In most engineering structures, however, loads are
kept small so that the structures deform elastically.
Even so, a crack may initiate somewhere in such a
structure, and extend by a small amount during
each cycle of the load.
Rail welds are the weak link in continuously
welded rails i.e. Small imperfection in welds can
cause cracks to initiate. Detection and rectification
of rail-weld defects are major issues for all rail
players around the world. If undetected and/or
untreated these defects can lead to rail breaks and
derailments. These are challenges to perform
effective inspection and cost-effective maintenance
decisions. If these issues are addressed properly,
inspection and maintenance decisions can reduce
potential risk of rail breaks and derailments.
This thesis work was majorly aimed at
determining probability of failure as a result of
cyclic fatigue loading of the wheel on the
Weldments so as to arrive at an inspection
frequency.
Primarily, a finite element model (Abaqus model)
was used to estimate the contact stress between the
wheel section and the rail section at the weld and
at the base rail, as well. Second, flaw (i. e the
presence and size of cracks) was determined using
an Ultrasonic flaw detector at different locations.

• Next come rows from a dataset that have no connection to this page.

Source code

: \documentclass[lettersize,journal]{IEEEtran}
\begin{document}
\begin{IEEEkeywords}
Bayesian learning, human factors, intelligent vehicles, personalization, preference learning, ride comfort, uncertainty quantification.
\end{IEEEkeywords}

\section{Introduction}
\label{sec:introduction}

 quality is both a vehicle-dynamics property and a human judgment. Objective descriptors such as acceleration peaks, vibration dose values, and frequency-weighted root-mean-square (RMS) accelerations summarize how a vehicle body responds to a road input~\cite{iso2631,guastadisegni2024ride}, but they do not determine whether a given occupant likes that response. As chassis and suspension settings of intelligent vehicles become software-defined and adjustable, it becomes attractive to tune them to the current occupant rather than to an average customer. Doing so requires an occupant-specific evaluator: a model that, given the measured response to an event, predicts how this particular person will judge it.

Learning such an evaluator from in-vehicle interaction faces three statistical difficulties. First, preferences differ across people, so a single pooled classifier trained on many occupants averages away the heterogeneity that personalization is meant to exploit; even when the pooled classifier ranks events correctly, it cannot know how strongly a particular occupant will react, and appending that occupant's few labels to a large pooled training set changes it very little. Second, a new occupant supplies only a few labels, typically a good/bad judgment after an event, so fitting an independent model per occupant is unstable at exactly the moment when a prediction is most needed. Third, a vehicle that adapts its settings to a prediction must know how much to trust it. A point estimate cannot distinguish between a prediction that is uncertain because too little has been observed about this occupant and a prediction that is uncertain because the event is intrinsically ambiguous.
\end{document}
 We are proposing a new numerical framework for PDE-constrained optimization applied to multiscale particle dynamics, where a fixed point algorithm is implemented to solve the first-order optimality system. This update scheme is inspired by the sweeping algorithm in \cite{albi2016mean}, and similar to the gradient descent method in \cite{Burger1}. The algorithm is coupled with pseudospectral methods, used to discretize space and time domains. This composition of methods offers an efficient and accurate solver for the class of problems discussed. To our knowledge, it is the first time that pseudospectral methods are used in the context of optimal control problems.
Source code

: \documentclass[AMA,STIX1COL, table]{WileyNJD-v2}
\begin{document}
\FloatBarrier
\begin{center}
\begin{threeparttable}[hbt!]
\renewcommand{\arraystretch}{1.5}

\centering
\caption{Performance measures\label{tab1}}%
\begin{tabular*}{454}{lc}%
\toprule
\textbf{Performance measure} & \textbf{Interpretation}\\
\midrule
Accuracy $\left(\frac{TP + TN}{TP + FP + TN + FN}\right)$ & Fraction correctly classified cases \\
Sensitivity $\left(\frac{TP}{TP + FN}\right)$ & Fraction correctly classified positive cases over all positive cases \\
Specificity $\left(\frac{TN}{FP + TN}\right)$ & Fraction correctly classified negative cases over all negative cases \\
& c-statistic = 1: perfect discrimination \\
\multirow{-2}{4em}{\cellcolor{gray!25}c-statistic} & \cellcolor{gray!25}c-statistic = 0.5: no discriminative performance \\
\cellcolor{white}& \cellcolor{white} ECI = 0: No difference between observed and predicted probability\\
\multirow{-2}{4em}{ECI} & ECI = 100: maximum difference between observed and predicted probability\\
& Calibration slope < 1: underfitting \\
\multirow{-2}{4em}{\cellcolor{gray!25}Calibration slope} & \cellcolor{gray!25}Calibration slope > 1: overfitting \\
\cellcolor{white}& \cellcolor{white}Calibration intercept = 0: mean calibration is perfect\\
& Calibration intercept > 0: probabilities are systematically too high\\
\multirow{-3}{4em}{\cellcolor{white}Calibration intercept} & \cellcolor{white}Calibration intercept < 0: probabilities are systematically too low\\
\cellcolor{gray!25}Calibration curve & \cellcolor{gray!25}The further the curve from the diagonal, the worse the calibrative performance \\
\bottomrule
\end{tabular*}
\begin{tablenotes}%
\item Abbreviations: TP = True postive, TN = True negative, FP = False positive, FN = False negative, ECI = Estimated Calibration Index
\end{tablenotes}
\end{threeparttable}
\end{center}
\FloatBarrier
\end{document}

Third, the model was updated to fracture
mechanics-based fatigue models (FRANC3D
model), based on Paris law with a flaw inserted
inside. There by, the critical crack size and the
number of cycles to failure was determined as
0.146955mm and 20,957,747 cycles of wheel
passage, respectively.
Then, probabilistic reliability model was
developed with uncertainties in the detected crack
size and final crack size. Thus, using the LEFM
approach the reliability to failure was determined
using Advanced First Order Reliability Method,
Hasofer-Lind Reliability Index, as 96.69%.
Finally, addressing some of the issues associated
with probability of failure, an inspection frequency
was suggested to be in five months interval based
on reducing the long-term life cycle cost.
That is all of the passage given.